Buford, you are nothing more than a cartoon character. A troll. A stirrer of the pot and it’s getting old. The fact you agree with Armond White shows you are purposely trying to start shit.
Tyler, you only viewed Dallas Buyers Club in black and white. “People are who they are and there’s no changing them,” is that how you see things? That’s the wrong way to view that movie. In fact the entire theme in the movie is “fair chance”. Everyone deserves to be treated fairly and a fair second chance. Ron had his.
Ryan, talking about heroes, you’re one of mine. Keep on keepin’ on, brother!
Hey, Ryan — take a breath, sit down and relax.
Or go see Endless Love.
Hey, “Randy” “Brian” “Tyler”
How about man up and decide on ONE ID instead of pretending to be a gang of 3 different grumblers.
As a gay man, something I liked about Dallas Buyer’s Club WAS the fact that he was pretty homophobic, and driven primarily by making money. That’s the conflict. The suffering patients are getting their medicine, but at the cost of one douchey homophobe making a profit.
Is everyone forgetting that the point of narrative storytelling is to create tension and show the conflicts of the characters?
If Ron was depicted as some gay-friendly advocate would it be “easier to stomach” or “less offensive”? Jeez gimme a break. There are people in the world that have seedy motives and aren’t perfect angels. Heaven forbid a movie depict one from time to time.
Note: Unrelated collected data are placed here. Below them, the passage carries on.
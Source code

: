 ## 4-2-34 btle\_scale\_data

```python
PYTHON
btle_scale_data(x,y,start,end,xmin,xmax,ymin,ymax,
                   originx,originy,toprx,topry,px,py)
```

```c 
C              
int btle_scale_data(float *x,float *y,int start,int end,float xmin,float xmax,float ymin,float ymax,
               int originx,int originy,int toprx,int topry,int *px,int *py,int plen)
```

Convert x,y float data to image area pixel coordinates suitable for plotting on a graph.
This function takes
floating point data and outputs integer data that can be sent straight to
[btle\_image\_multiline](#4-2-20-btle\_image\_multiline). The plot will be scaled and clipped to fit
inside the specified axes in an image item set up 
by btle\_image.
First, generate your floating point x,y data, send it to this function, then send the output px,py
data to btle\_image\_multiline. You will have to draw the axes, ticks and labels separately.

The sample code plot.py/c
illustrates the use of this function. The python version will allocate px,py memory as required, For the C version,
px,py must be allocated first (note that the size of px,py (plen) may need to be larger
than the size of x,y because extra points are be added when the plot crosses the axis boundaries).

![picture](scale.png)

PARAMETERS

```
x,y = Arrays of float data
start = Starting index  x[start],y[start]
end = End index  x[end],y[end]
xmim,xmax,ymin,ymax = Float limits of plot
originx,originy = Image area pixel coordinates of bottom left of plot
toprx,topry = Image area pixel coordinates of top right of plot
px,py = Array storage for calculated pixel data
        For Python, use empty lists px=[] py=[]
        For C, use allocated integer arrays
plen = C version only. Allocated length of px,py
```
I reckoned you’d handle it Ryan. Great job.
Dallas Buyers Club is one individual movie about one singular man’s experiences in combatting the Aids virus and how in the process he saved and prolonged a numerous of lives. It is not a movie about the homosexuals of ACT UP or politically correct gay men. Drag queens exist now and then and some of them are sad.
Thank you Ryan,
You’re a badass!
Bertolt Brecht was right: “Unhappy the land that is in need of heroes”.
You are obsessed with heroes. I don’t like heroes, I don’t trust them. That’s another reason for which I love Gravity: no heroes, just a woman who tries to carry on her life.
My mom thinks gays should have their own valentines on another day
I’m sorry to deflate your politically correct views on American History and on human nature in general , but Native Americans were defeated militarily and corralled onto Reservations with limited freedom ; they were NEVER forced onto plantations because they simply refused to work
Furthermore , there was nothing ”Djangoistic fantasies of gory , impossible heroics ” about the historical scenarios that I mentioned ; they actually happened with Nat Turner’s Slave Rebellion.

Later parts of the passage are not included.